Red and yellow kayak; woman sitting therein, on bright, sunny day.

Built with flare; paddled with flair

But even though a tumblehome hull is an almost criminal waste of a nomenclature opportunity, a point which I’ll be taking up with naval authorities shortly, it did get me thinking about stability features in general. Once we “take on a list” on any given topic or in any area of our lives, what can keep us from capsizing with a giant sploosh?

If we enjoy a drink, what can keep us from getting drunk?

If we enjoy sweets, what can keep us from pigging out? If we diet, what can keep us from becoming anorexic?

If we get interested in something, what can keep us from becoming obsessed with it, even to the exclusion of all else?

If we see multiple possibilities in and for every situation, what can keep us from freezing with indecision?

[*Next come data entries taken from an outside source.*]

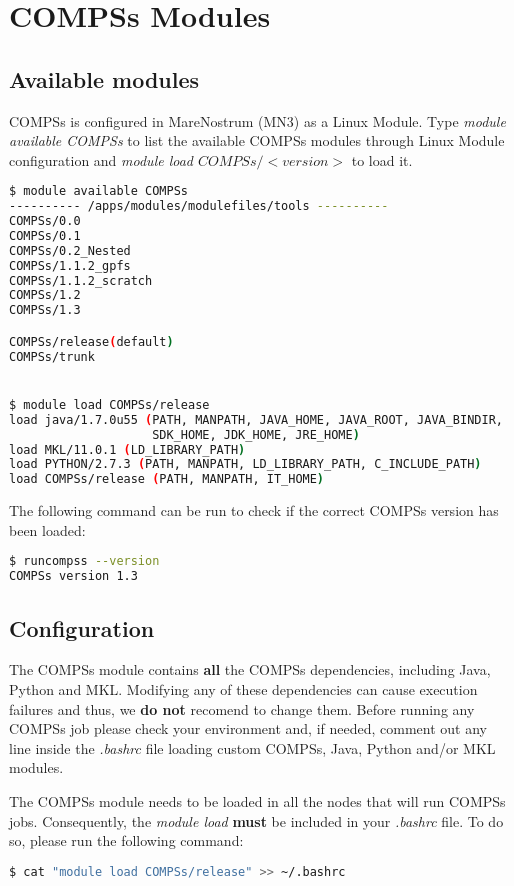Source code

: \section{COMPSs Modules}
\label{sec:Modules}


\subsection{Available modules}
COMPSs is configured in MareNostrum (MN3) as a Linux Module. Type \textit{module available COMPSs} to list the available COMPSs modules 
through Linux Module configuration and \textit{module load $COMPSs/<version>$} to load it.
\begin{lstlisting}[language=bash]
$ module available COMPSs
---------- /apps/modules/modulefiles/tools ----------
COMPSs/0.0                          
COMPSs/0.1
COMPSs/0.2_Nested
COMPSs/1.1.2_gpfs
COMPSs/1.1.2_scratch
COMPSs/1.2 
COMPSs/1.3

COMPSs/release(default)
COMPSs/trunk


$ module load COMPSs/release
load java/1.7.0u55 (PATH, MANPATH, JAVA_HOME, JAVA_ROOT, JAVA_BINDIR, 
                    SDK_HOME, JDK_HOME, JRE_HOME)
load MKL/11.0.1 (LD_LIBRARY_PATH)
load PYTHON/2.7.3 (PATH, MANPATH, LD_LIBRARY_PATH, C_INCLUDE_PATH)
load COMPSs/release (PATH, MANPATH, IT_HOME)
\end{lstlisting}

The following command can be run to check if the correct COMPSs version has been loaded:
\begin{lstlisting}[language=bash]
$ runcompss --version
COMPSs version 1.3

\end{lstlisting}

\subsection{Configuration}
The COMPSs module contains \textbf{all} the COMPSs dependencies, including Java, Python and MKL. Modifying any of these dependencies
can cause execution failures and thus, we \textbf{do not} recomend to change them. Before running any COMPSs job please check your 
environment and, if needed, comment out any line inside the \textit{.bashrc} file loading custom COMPSs, Java, Python and/or MKL
modules.

The COMPSs module needs to be loaded in all the nodes that will run COMPSs jobs. Consequently, the \textit{module load} \textbf{must}
be included in your \textit{.bashrc} file. To do so, please run the following command:
\begin{lstlisting}[language=bash]
$ cat "module load COMPSs/release" >> ~/.bashrc
\end{lstlisting}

If we think we know what’s true, what can keep us from setting up camp in Conspiracy Theory Land?

If we think we know what’s right, what can keep us from becoming dogmatic?

How do we get the human equivalent of a flared hull: Something that helps us right ourselves when we’re off-kilter instead of standing idly by as we go over?

Maybe many factors, but I think diversity plays a huge role. Not external diversity, or not directly, but internal diversity.  A diversity of thought that quietly, even subconsciously, points out the limits of all good things as well as the limits of our knowledge and experience.

And how do we get this diversity? By reading? By travelling? By living in different places? By trying new things, learning new things, seeking out new experiences? By exposing ourselves to views we’re pretty sure we disagree with? By listening to people we don’t much like? By living in families and communities with people we trust and/or simply can’t avoid? By making friends of different ages, genders, backgrounds?

Yes. Any and all of these.

Finally, we can hang out with people who are less tippy than we are, less prone to capsize their ship of self. Especially when it’s an acquired capability, there’s always a chance their stability will rub off on us.


With thanks to M. Saker, Rear-Admiral (Retired).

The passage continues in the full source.